If you see square waves in the ocean, get out of the water as soon as possible. Why? Because the phenomenon is usually associated with strong and localized rip tides.

Swimming or surfing in the middle of a cross-sea is not something you should be doing, even if you're an experienced swimmer or wave rider.

Cross swells can also cause boating accidents and shipwrecks.

Square-shaped waves are fascinating, but these criss-cross ripples pose a real threat to everyone and are too strong to get out of.

They can reach 10 feet (three meters) in height.

Cross seas are relatively rare and can appear and disappear within minutes on many beaches worldwide.

The most famous place in the world for watching square waves is Île de Ré - Isle of Ré - in France, as seen in the top picture.

The island, located off the coast of La Rochelle, is a tourist attraction even though cross seas only occur during certain times of the year.

Nevertheless, it has also been spotted in open waters in the South Pacific and the Atlantic Ocean.

The picture above shows the checkered wave pattern between two breakwaters near Lisbon, Portugal, but the occurrence has also been spotted at New Zealand's Whangamatā Beach.

On a small scale, it was also witnessed by SurferToday in Helsinki's Mustikkamaa island in Finland.

Square Waves and Shipping Accidents

As we've seen above, a cross-sea state is the result of several oceanographic phenomena taking place near the coastline, including:

  • Wave Refraction;
  • Wave Diffraction;

Wave refraction is the bending of swells and wave trains due to sudden and more or less changes in depth and bathymetry.

Wave diffraction is the bending of waves due to interaction with coastal features and obstructions like cliffs, headlands, or breakwaters.

So, when two wave systems create an oblique angle wave, it can interfere with shipping routes and cause accidents.

According to the European Space Agency (ESA), these square waves were responsible for a large percentage of ship accidents from 1995 to 1999.
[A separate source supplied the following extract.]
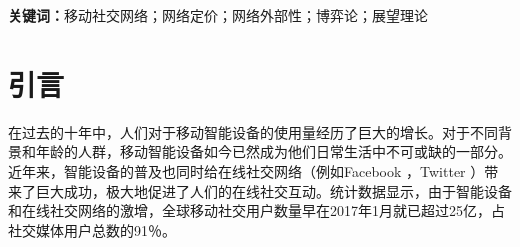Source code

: \textbf{关键词：}移动社交网络；网络定价；网络外部性；博弈论；展望理论

\section{引言}

在过去的十年中，人们对于移动智能设备的使用量经历了巨大的增长。对于不同背景和年龄的人群，移动智能设备如今已然成为他们日常生活中不可或缺的一部分。近年来，智能设备的普及也同时给在线社交网络（例如Facebook \cite{FB}，Twitter \cite{Twitter}）带来了巨大成功，极大地促进了人们的在线社交互动。统计数据显示，由于智能设备和在线社交网络的激增，全球移动社交用户数量早在2017年1月就已超过25亿，占社交媒体用户总数的91％\cite{Wearesocial}。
Most of them occurred around the time fast temporal variations of sea state parameters were observed and when wind sea and swell were almost perfectly aligned.

In one of its scientific expeditions, the German research icebreaker vessel RV Polarstern detected and recorded a heavy rolling event created by square waves.

However, the introduction of the Synthetic-Aperture Radar (SAR) and its two-dimensional sea surface images helped detect potentially hazardous cross-sea scenarios, even in cloudy and adverse weather conditions.